SUPPLIED INFORMATION:
=== Section Start ===
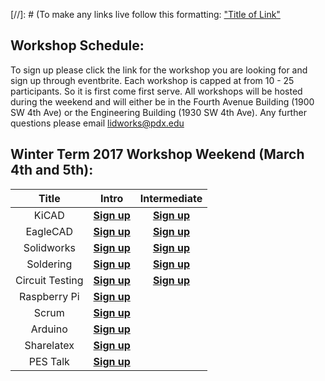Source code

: [//]: # (To make any links live follow this formatting:
["Title of Link"](Link)


## Workshop Schedule:

To sign up please click the link for the workshop you are looking for and sign up through eventbrite.  Each workshop is capped at from 10 - 25 participants.  So it is first come first serve. All workshops will be hosted during the weekend and will either be in the Fourth Avenue Building (1900 SW 4th Ave) or the Engineering Building (1930 SW 4th Ave).  Any further questions please email <lidworks@pdx.edu>

## Winter Term 2017 Workshop Weekend (March 4th and 5th):
|Title|Intro|Intermediate|
|:---------------:|:------------------------:|:---------:|
| KiCAD |**[Sign up](https://www.eventbrite.com/e/intro-to-kicad-tickets-32490193042)**|**[Sign up](https://www.eventbrite.com/e/intermediate-ki-cad-tickets-32490222129)**|
| EagleCAD |**[Sign up](https://www.eventbrite.com/e/intro-to-eaglecad-tickets-32490106784)**|**[Sign up](https://www.eventbrite.com/e/intermediate-eaglecad-tickets-32162529993)**|
| Solidworks  |**[Sign up](https://www.eventbrite.com/e/intro-to-solidworks-tickets-32489984418)**|**[Sign up](https://www.eventbrite.com/e/intermediate-soldiworks-tickets-32490058640)**|
| Soldering |**[Sign up](https://www.eventbrite.com/e/intro-to-soldering-tickets-32490341486)**|**[Sign up](https://www.eventbrite.com/e/intermediate-soldering-tickets-32490381606)**|
| Circuit Testing | **[Sign up](https://www.eventbrite.com/e/intro-to-circuit-testing-tickets-32490400663)** |**[Sign up](https://www.eventbrite.com/e/intermediate-circuit-testing-tickets-32490478897)**|
| Raspberry Pi |**[Sign up](https://www.eventbrite.com/e/raspberry-pi-introduction-workshop-tickets-32491129844)**|
| Scrum | **[Sign up](https://www.eventbrite.com/e/intro-to-scrum-tickets-32491250204)**|
| Arduino | **[Sign up](https://www.eventbrite.com/e/intro-to-arduino-tickets-32490500963)**|
| Sharelatex | **[Sign up](https://www.eventbrite.com/e/intro-to-sharelatex-tickets-32491502960)**|
| PES Talk | **[Sign up](https://www.eventbrite.com/e/power-engineering-society-workshop-tickets-32491433753)**|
=== Section End ===
WHAT THE TASK ASKS:
When copying the material, leave every image behind and keep each line verbatim.

RESULT FOR THIS EXERCISE:
Source code

: [//]: # (To make any links live follow this formatting:
["Title of Link"](Link)


## Workshop Schedule:

To sign up please click the link for the workshop you are looking for and sign up through eventbrite.  Each workshop is capped at from 10 - 25 participants.  So it is first come first serve. All workshops will be hosted during the weekend and will either be in the Fourth Avenue Building (1900 SW 4th Ave) or the Engineering Building (1930 SW 4th Ave).  Any further questions please email <lidworks@pdx.edu>

## Winter Term 2017 Workshop Weekend (March 4th and 5th):
|Title|Intro|Intermediate|
|:---------------:|:------------------------:|:---------:|
| KiCAD |**[Sign up](https://www.eventbrite.com/e/intro-to-kicad-tickets-32490193042)**|**[Sign up](https://www.eventbrite.com/e/intermediate-ki-cad-tickets-32490222129)**|
| EagleCAD |**[Sign up](https://www.eventbrite.com/e/intro-to-eaglecad-tickets-32490106784)**|**[Sign up](https://www.eventbrite.com/e/intermediate-eaglecad-tickets-32162529993)**|
| Solidworks  |**[Sign up](https://www.eventbrite.com/e/intro-to-solidworks-tickets-32489984418)**|**[Sign up](https://www.eventbrite.com/e/intermediate-soldiworks-tickets-32490058640)**|
| Soldering |**[Sign up](https://www.eventbrite.com/e/intro-to-soldering-tickets-32490341486)**|**[Sign up](https://www.eventbrite.com/e/intermediate-soldering-tickets-32490381606)**|
| Circuit Testing | **[Sign up](https://www.eventbrite.com/e/intro-to-circuit-testing-tickets-32490400663)** |**[Sign up](https://www.eventbrite.com/e/intermediate-circuit-testing-tickets-32490478897)**|
| Raspberry Pi |**[Sign up](https://www.eventbrite.com/e/raspberry-pi-introduction-workshop-tickets-32491129844)**|
| Scrum | **[Sign up](https://www.eventbrite.com/e/intro-to-scrum-tickets-32491250204)**|
| Arduino | **[Sign up](https://www.eventbrite.com/e/intro-to-arduino-tickets-32490500963)**|
| Sharelatex | **[Sign up](https://www.eventbrite.com/e/intro-to-sharelatex-tickets-32491502960)**|
| PES Talk | **[Sign up](https://www.eventbrite.com/e/power-engineering-society-workshop-tickets-32491433753)**|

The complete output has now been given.